Review by Beatrice On 29-Oct-2023
By virtue of a scholarship for academic merit Oliver Quick, of modest background, finds himself inside Oxford University, habitually attended by wealthy scions, mostly heirs and privileged. As soon as he makes his entrance, he is immediately mocked for his looks, which are considered less than appropriate for the environment.
Initially excluded from that world along with another talented mathematician, he has the opportunity to show himself helpful and magnanimous to Felix Catton, who had already attracted his attention as his classmate, handsome, magnetic, charming, extremely attractive to the female planet, as well as a scion of a wealthy family.
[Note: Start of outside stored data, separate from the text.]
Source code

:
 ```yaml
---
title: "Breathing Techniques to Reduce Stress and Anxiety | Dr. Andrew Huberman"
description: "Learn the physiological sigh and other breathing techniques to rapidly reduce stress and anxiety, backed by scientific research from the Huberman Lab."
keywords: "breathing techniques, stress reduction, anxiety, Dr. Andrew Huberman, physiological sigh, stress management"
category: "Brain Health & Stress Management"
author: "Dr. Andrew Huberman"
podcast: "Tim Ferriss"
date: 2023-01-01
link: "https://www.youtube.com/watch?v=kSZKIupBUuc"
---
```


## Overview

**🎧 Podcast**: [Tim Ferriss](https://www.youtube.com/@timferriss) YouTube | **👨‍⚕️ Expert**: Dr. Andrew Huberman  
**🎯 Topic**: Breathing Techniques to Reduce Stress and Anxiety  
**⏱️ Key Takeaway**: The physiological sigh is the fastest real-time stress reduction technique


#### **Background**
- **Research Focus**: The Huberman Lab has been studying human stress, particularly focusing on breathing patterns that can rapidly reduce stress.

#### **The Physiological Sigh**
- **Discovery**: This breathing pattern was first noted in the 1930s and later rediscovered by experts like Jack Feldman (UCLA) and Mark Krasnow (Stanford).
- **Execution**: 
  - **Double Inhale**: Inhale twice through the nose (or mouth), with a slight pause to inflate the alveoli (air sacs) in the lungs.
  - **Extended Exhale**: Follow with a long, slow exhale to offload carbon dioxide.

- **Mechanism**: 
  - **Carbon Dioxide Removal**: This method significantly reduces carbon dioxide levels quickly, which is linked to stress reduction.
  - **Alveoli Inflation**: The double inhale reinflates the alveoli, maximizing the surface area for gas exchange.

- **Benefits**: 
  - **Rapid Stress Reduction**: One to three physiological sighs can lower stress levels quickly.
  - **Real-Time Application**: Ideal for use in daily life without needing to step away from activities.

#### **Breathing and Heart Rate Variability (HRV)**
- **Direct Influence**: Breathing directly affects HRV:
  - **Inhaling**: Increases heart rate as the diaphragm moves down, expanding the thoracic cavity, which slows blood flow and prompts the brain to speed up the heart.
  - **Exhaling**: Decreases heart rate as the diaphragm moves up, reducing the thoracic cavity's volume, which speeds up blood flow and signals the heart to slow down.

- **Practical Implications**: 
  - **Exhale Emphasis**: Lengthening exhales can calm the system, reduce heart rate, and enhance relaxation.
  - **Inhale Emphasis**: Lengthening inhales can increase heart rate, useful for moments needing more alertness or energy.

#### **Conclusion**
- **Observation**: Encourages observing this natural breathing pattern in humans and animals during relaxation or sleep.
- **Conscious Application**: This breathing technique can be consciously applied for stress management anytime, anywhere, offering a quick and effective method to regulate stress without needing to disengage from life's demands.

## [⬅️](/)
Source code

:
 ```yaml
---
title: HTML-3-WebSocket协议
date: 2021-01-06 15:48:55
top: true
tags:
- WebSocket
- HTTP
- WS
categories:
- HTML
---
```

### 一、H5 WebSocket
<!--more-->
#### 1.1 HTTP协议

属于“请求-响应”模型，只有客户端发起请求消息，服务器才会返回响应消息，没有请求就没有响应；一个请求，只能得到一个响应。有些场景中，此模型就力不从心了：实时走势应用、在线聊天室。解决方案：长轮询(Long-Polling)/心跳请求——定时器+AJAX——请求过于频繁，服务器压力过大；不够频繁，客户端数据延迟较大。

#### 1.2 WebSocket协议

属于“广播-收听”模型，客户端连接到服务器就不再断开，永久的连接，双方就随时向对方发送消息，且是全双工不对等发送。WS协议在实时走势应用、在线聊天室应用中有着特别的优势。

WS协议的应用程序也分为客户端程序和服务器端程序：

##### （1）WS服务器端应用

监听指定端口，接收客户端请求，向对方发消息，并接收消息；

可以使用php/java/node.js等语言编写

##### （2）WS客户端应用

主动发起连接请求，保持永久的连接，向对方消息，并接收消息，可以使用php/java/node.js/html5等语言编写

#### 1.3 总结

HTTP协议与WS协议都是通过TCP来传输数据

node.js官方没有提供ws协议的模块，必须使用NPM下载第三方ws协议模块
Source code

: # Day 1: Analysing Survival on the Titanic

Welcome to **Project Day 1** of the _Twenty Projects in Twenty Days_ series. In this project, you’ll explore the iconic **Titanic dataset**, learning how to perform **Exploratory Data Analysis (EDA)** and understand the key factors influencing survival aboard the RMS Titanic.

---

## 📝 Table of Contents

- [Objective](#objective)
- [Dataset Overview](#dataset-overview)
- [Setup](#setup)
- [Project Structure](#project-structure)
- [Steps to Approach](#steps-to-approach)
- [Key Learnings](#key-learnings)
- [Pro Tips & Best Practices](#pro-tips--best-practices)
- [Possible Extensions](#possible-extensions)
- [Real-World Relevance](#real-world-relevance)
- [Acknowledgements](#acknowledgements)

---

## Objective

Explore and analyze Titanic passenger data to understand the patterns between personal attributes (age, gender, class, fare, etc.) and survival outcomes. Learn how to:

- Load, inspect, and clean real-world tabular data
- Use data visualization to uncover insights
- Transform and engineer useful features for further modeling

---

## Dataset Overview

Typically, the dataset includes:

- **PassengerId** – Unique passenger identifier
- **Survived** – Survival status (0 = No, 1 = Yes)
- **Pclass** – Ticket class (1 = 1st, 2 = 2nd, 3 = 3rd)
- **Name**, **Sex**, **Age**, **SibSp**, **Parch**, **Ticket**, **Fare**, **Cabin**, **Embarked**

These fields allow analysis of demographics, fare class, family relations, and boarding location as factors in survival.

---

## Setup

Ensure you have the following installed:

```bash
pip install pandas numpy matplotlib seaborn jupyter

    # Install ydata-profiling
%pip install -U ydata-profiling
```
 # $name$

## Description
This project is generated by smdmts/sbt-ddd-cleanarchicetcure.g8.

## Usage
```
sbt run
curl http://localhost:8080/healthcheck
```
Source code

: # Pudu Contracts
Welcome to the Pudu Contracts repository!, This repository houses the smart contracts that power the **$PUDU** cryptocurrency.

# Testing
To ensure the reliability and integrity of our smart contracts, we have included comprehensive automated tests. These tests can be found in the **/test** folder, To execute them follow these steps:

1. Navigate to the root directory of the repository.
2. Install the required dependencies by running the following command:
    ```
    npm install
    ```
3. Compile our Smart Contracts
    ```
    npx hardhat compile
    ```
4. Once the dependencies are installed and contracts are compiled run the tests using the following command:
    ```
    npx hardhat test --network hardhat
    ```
Invited to take part in the student group and nurtured the friendly relationship he is also invited to spend the summer at the family estate/castle in Saltburn.
The impact with the environment of the sumptuous manor, among the rooms, halls, gardens, labyrinths, paintings as well as eccentric and amusing if cumbersome and demanding family, seems decisive in making Oliver identify the purpose and choices his life will have to take.
No compromise with where he comes from intends for the clumsy and awkward student of his beginnings to travel: the means will be justified by the end and the end decorated and served by the lie.
The strong attraction to that world, its intensity, the passions that corrode him, the fluids that attract him whether they be female menstrual or male spermatic in nature, provide for no hesitation.
After Fennell's unforgettable, deservedly award-winning debut with the excellent film A Woman of Promise, we find ourselves in the grip of a tsunami of trepidations where the unconscious clearly has the upper hand over the rational element and emotional and visual violence constitutes the explosion of disturbance at the margin between enjoyment and pathology.
On the one hand, the attraction to a contamination that comes from below, on the other hand, the spasmodic search for the law of counterbalance brought about by the social divide.
Not only that, Oliver, is unaware of himself, he lives in the grip of his own instincts; he worships beauty, he is overwhelmed by it, irresistibly attracted to it: he is devoid of desire, his is pure, exclusive, absolute fulfillment.
Oliver is a foreign body wherever you place him, while Felix is always in harmony with his surroundings: one ugly and awkward, the other beautiful and attractive.
The sadistic, sweeping, hypnotic, disturbing tale exerts an unconditional attraction to violence, evil, betrayal, and nausea.
An epic about the noble, bourgeois, functional or dysfunctional family over which Fennel exerts the pressure of desire that becomes obsession, admiration that turns into acrimony, love that becomes hate, passion that exerts and turns into martyrdom.
The disproportionality of wanting to be other than oneself, of the inability to accept one's own condition: if beauty, wealth, magic, privilege, are all on the same side, something happens, and if it is not the redistribution of wealth that intervenes the individual exercises his own unique, talented, manipulative ability with an effective, if unmaskable tool, that of compulsive lying.
Telling evil through the mythology of the labyrinth where the minotaur towers, telling it where the beautiful is pitted against the ugly, the rich separated from the poor, the diabolical antithetical to the angelic, cunning opposed to naiveté, lies separated from sincerity makes Fennel's visual art irresistibly magnetic, and this was also true of her Woman of Promise where the ethical plane seemed decidedly more structured.
It is not a question of ethics being more or less present or absent; the focus here is on violence for its own sake, whether suffered, acted upon, practiced, planned, determined: the violence of the masculine on the feminine, the violence of those who do not oppose violence, the violence of social discrimination, the violence of the aesthetics of the beautiful versus that of the ugly, the violence as such that attracts precisely because it solicits the sense of smell in the face of the scandal of saying, seeing, affirming, representing the unbridled rush of the casual, impudent, reckless but above all obscene shamelessness of evil.
That evil which Oliver's unmissable final dance, represents with extreme grace, in all its most effective, powerful, artistic ease.
There is nothing more irritating than to be rich, from a good family, handsome, cultured, intelligent and even good and, at the same time, to possess no special aptitude, no originality or at least an idea that can be said to be truly personal.